____ Available data

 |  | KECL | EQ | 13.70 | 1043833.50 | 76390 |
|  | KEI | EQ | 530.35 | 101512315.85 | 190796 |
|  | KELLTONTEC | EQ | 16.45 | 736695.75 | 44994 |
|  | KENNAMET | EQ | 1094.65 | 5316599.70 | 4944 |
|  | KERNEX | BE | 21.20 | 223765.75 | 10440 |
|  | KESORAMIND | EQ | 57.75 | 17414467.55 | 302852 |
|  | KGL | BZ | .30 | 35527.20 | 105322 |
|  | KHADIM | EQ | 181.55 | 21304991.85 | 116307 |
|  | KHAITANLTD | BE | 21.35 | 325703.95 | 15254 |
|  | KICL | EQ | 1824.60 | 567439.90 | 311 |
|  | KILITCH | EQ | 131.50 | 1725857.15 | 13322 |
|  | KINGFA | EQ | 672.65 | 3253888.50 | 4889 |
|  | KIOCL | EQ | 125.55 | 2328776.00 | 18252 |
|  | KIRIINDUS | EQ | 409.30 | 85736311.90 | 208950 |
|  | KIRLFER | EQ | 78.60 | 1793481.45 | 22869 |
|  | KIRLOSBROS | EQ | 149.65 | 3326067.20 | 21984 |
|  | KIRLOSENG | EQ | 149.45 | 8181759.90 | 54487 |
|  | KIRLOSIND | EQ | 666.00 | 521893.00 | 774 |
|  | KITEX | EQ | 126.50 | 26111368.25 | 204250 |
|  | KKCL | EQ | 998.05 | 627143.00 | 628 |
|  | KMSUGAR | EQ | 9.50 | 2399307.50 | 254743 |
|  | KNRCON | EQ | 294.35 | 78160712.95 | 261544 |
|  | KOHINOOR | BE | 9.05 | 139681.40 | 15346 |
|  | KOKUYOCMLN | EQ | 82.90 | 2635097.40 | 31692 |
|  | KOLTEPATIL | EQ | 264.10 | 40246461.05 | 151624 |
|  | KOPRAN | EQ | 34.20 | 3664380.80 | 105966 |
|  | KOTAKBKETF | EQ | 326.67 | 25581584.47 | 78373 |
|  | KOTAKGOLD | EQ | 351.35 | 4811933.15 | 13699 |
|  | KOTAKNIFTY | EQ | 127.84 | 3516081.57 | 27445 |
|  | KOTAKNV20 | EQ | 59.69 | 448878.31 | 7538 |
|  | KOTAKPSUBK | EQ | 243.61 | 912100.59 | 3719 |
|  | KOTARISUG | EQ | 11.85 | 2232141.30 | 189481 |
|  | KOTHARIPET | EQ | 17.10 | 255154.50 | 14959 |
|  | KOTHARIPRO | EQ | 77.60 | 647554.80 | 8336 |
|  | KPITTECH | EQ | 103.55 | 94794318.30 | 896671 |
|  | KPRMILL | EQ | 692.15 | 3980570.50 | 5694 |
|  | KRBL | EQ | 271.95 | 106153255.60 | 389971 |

________

Nothing should be returned except the lines from the one containing "21304991.85 | 116307 |" through the last line of the data, each restated word for word.

|  | KHADIM | EQ | 181.55 | 21304991.85 | 116307 |
|  | KHAITANLTD | BE | 21.35 | 325703.95 | 15254 |
|  | KICL | EQ | 1824.60 | 567439.90 | 311 |
|  | KILITCH | EQ | 131.50 | 1725857.15 | 13322 |
|  | KINGFA | EQ | 672.65 | 3253888.50 | 4889 |
|  | KIOCL | EQ | 125.55 | 2328776.00 | 18252 |
|  | KIRIINDUS | EQ | 409.30 | 85736311.90 | 208950 |
|  | KIRLFER | EQ | 78.60 | 1793481.45 | 22869 |
|  | KIRLOSBROS | EQ | 149.65 | 3326067.20 | 21984 |
|  | KIRLOSENG | EQ | 149.45 | 8181759.90 | 54487 |
|  | KIRLOSIND | EQ | 666.00 | 521893.00 | 774 |
|  | KITEX | EQ | 126.50 | 26111368.25 | 204250 |
|  | KKCL | EQ | 998.05 | 627143.00 | 628 |
|  | KMSUGAR | EQ | 9.50 | 2399307.50 | 254743 |
|  | KNRCON | EQ | 294.35 | 78160712.95 | 261544 |
|  | KOHINOOR | BE | 9.05 | 139681.40 | 15346 |
|  | KOKUYOCMLN | EQ | 82.90 | 2635097.40 | 31692 |
|  | KOLTEPATIL | EQ | 264.10 | 40246461.05 | 151624 |
|  | KOPRAN | EQ | 34.20 | 3664380.80 | 105966 |
|  | KOTAKBKETF | EQ | 326.67 | 25581584.47 | 78373 |
|  | KOTAKGOLD | EQ | 351.35 | 4811933.15 | 13699 |
|  | KOTAKNIFTY | EQ | 127.84 | 3516081.57 | 27445 |
|  | KOTAKNV20 | EQ | 59.69 | 448878.31 | 7538 |
|  | KOTAKPSUBK | EQ | 243.61 | 912100.59 | 3719 |
|  | KOTARISUG | EQ | 11.85 | 2232141.30 | 189481 |
|  | KOTHARIPET | EQ | 17.10 | 255154.50 | 14959 |
|  | KOTHARIPRO | EQ | 77.60 | 647554.80 | 8336 |
|  | KPITTECH | EQ | 103.55 | 94794318.30 | 896671 |
|  | KPRMILL | EQ | 692.15 | 3980570.50 | 5694 |
|  | KRBL | EQ | 271.95 | 106153255.60 | 389971 |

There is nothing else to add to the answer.